Generation of the TAM library and TAM depletion assay
A randomized TAM library containing a target sequence followed by eight randomized bases downstream was constructed. The synthesized single-stranded DNA (ssDNA) (HuaGene) was converted into double-stranded DNA (dsDNA) by annealing with a short ssDNA and second-strand synthesis using the Large (Klenow) fragment (New England Biolabs). The resulting dsDNA was then assembled into pACYC184 vectors using Gibson assembly (New England Biolabs). The products were purified using isopropanol, electroporated into TransforMax EC100 electrocompetent E. coli according to the manufacturer’s instructions and plated on chloramphenicol plates.
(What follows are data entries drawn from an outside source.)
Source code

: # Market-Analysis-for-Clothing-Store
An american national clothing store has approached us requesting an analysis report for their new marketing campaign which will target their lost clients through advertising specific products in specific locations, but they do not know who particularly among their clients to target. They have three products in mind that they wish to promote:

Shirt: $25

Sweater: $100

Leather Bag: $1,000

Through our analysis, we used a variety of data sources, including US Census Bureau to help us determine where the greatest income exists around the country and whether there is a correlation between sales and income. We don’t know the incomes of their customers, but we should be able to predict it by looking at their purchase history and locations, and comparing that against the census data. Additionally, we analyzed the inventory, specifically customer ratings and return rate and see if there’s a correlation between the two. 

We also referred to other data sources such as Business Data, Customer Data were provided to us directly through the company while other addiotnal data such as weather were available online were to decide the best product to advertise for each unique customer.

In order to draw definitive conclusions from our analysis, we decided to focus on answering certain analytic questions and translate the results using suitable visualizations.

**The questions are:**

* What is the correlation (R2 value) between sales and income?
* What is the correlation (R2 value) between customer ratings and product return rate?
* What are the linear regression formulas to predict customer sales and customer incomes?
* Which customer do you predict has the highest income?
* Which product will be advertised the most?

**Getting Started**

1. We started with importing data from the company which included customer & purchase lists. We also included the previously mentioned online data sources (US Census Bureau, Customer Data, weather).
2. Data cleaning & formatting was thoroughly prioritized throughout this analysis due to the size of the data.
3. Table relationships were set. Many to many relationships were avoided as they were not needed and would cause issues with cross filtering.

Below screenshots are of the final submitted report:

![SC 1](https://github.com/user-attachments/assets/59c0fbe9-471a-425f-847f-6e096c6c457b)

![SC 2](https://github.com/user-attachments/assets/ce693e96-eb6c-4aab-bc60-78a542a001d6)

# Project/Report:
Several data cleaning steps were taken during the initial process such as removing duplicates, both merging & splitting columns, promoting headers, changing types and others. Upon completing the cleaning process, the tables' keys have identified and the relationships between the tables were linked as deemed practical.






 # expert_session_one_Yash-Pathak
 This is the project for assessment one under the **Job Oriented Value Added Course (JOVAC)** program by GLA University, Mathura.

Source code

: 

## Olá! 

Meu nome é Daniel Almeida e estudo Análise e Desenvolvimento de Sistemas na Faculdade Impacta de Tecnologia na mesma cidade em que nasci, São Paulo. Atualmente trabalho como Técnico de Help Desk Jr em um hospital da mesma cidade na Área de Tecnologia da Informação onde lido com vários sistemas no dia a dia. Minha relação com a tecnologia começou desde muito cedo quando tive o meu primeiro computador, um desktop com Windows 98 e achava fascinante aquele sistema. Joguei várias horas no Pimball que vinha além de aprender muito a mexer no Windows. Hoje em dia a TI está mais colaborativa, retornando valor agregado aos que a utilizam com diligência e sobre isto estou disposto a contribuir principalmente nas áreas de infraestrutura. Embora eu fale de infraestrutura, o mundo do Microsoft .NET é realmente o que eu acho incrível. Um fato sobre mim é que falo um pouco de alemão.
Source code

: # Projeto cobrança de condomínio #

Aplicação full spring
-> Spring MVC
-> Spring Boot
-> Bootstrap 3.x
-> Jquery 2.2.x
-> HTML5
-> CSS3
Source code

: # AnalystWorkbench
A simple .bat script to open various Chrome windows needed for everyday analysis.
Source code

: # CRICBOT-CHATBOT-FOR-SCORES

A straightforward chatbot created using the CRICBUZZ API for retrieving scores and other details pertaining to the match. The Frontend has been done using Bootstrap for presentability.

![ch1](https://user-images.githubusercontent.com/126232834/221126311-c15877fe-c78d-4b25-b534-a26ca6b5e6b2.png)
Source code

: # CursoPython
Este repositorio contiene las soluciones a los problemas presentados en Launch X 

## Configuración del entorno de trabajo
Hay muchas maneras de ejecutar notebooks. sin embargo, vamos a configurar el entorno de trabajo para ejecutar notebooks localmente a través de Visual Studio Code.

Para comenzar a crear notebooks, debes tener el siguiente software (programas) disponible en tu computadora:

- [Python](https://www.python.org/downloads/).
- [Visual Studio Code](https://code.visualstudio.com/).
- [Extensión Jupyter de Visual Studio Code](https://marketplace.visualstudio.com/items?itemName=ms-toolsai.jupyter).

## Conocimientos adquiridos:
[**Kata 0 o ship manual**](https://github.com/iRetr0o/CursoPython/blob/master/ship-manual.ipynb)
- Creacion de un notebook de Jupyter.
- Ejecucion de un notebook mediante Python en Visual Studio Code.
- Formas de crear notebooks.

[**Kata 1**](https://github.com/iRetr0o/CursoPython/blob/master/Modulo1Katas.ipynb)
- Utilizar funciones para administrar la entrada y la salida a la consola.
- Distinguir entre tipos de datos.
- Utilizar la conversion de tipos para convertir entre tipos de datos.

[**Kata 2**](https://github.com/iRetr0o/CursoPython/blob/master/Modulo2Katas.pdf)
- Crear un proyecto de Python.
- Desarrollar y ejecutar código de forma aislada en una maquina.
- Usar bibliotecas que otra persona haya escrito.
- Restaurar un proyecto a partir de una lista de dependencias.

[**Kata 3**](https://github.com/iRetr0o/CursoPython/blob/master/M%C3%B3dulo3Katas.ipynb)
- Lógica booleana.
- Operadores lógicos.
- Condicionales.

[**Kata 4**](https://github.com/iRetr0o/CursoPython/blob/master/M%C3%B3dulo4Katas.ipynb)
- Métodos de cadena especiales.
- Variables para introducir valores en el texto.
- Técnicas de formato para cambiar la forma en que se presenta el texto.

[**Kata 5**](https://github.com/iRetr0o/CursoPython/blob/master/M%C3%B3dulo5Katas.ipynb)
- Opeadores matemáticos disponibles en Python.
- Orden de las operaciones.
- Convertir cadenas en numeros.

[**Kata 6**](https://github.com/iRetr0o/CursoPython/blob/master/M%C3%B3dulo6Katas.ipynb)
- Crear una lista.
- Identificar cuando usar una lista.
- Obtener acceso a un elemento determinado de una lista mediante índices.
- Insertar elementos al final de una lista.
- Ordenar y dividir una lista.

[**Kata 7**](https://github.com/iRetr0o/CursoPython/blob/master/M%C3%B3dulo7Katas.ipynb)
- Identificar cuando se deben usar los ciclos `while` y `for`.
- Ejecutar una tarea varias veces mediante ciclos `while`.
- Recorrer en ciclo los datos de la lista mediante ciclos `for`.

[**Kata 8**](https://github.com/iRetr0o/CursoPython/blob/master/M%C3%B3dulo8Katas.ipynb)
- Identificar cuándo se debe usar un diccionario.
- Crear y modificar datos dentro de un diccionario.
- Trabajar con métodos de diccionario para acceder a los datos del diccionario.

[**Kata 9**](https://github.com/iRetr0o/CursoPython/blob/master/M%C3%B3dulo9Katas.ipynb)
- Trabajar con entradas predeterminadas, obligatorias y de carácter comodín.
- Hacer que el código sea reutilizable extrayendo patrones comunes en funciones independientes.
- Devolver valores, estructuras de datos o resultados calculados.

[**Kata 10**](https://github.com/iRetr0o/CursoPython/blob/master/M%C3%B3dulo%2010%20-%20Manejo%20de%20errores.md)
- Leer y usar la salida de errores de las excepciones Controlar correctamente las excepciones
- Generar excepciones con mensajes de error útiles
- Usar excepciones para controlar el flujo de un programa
After 13 h of growth at 37 °C, E. coli cells were scraped from the plates and extracted using a NucleoBond Xtra Midiprep kit (Machery Nagel).
For the bacterial TAM depletion assay, we cotransformed 200 ng of TAM library plasmids and 300 ng of plasmids expressing E. coli codon-optimized IscB and ωRNA into TransforMax EC100 electrocompetent E. coli cells by electroporation. Then, the transformed cells were recovered for 1 h at 37 °C with antibiotic-free medium and plated on 250 mm × 250 mm carbenicillin and chloramphenicol plates. After 13 h of growth, cells were harvested and plasmid DNA was extracted using a NucleoBond Xtra Midiprep kit (Machery Nagel). The TAM-containing region was amplified by Phanta Max super-fidelity DNA polymerase (Vazyme Biotech) for 12 cycles and Illumina adaptors and unique barcodes were added by a second round of PCR for 18 cycles. The resulting PCR products were purified with a gel extraction kit (Omega) and sequenced by a Illumina NovaSeq 6000 platform with 150-bp paired-end reads (Genewiz).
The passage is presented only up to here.